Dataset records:
○ ○ ○ ○

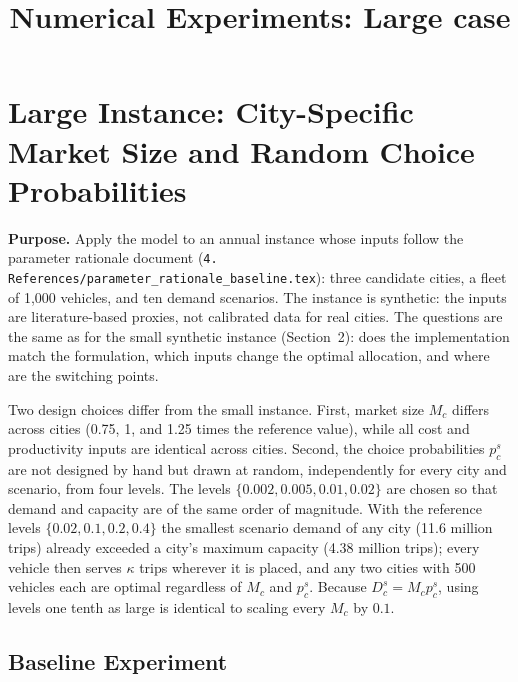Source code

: \documentclass[10pt,a4paper]{article}
\title{Numerical Experiments: Large case}
\author{}
\date{}
\begin{document}
\maketitle
\setcounter{section}{2}

\section{Large Instance: City-Specific Market Size and Random Choice Probabilities}
\label{sec:annual}
\textbf{Purpose.} Apply the model to an annual instance whose inputs follow the parameter rationale document
(\texttt{4. References/parameter\_rationale\_baseline.tex}): three candidate cities, a fleet of 1{,}000 vehicles, and ten demand scenarios.
The instance is synthetic: the inputs are literature-based proxies, not calibrated data for real cities.
The questions are the same as for the small synthetic instance (Section~2): does the implementation match the formulation, which inputs change the optimal allocation, and where are the switching points.

Two design choices differ from the small instance. First, market size $M_c$ differs across cities (0.75, 1, and 1.25 times the reference value), while all cost and productivity inputs are identical across cities.
Second, the choice probabilities $p_c^s$ are not designed by hand but drawn at random, independently for every city and scenario, from four levels.
The levels $\{0.002,0.005,0.01,0.02\}$ are chosen so that demand and capacity are of the same order of magnitude.
With the reference levels $\{0.02,0.1,0.2,0.4\}$ the smallest scenario demand of any city (11.6 million trips) already exceeded a city's maximum capacity (4.38 million trips); every vehicle then serves $\kappa$ trips wherever it is placed, and any two cities with 500 vehicles each are optimal regardless of $M_c$ and $p_c^s$.
Because $D_c^s=M_cp_c^s$, using levels one tenth as large is identical to scaling every $M_c$ by $0.1$.

\subsection{Baseline Experiment}
\end{document}

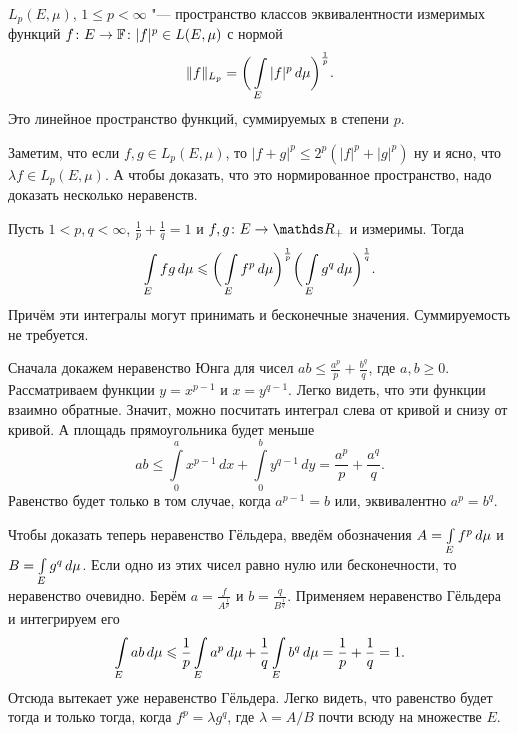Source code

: \begin{Def}
  $L_p(E,\mu)$, $1\le p<\infty$ "--- пространство классов эквивалентности измеримых функций $f\colon E\rightarrow \mathbb F\colon |f|^p\in L(E,\mu)$ с нормой 
\[
  \|f\|_{L_p} = \bigg(\int\limits_{E}|f|^p\,d\mu\bigg)^{\frac1p}.
\]
Это линейное пространство функций, суммируемых в степени $p$.
\end{Def}

Заметим, что если $f,g\in L_p(E,\mu)$, то $|f+g|^p\le 2^p (|f|^p+|g|^p)$ ну и ясно, что $\lambda f\in L_p(E,\mu)$. А чтобы доказать, что это нормированное пространство, надо доказать несколько неравенств.
\begin{Ut}
  Пусть $1<p,q<\infty$, $\frac1p+\frac1q=1$ и $f,g\colon E\to\R_+$ и измеримы. Тогда
\[
  \int\limits_{E}fg\,d\mu\leqslant \bigg(\int\limits_{E}f^p\,d\mu\bigg)^{\frac1p}\bigg(\int\limits_{E}g^q\,d\mu\bigg)^{\frac1q}.
\]
Причём эти интегралы могут принимать и бесконечные значения. Суммируемость не требуется.
\end{Ut}
\begin{Proof}
  Сначала докажем неравенство Юнга для чисел $ab\le \frac{a^p}p + \frac{b^q}q$, где $a,b\ge0$. Рассматриваем функции $y = x^{p-1}$ и $x = y^{q-1}$. Легко видеть, что эти функции взаимно обратные. Значит, можно посчитать интеграл слева от кривой и снизу от кривой. А площадь прямоугольника будет меньше
\[
  ab\le \int\limits_0^a x^{p-1}\,dx + \int\limits_0^b y^{q-1}\,dy = \frac{a^p}p+\frac{a^q}q.
\]
Равенство будет только в том случае, когда $a^{p-1} = b$ или, эквивалентно $a^p = b^q$.

Чтобы доказать теперь неравенство Гёльдера, введём обозначения $A = \int\limits_{E}f^p\,d\mu$ и $B=\int\limits_{E}g^q\,d\mu$. Если одно из этих чисел равно нулю или бесконечности, то неравенство очевидно. Берём $a = \frac f{A^{\frac1p}}$ и $b = \frac q{B^{\frac1q}}$. Применяем неравенство Гёльдера и интегрируем его
\[
  \int\limits_{E}ab\,d\mu\leqslant \frac1p\int\limits_{E}a^p\,d\mu+\frac1q\int\limits_{E}b^q\,d\mu = \frac1p+\frac1q=1.
\]
Отсюда вытекает уже неравенство Гёльдера. Легко видеть, что равенство будет тогда и только тогда, когда $f^p = \lambda g^q$, где $\lambda = A/B$ почти всюду на множестве $E$.
\end{Proof}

○ ○ ○ ○

◆ Try it ◆
A count is all that should be returned: the number of lines in these records containing the string "infty".

◆ Problem solution ◆
2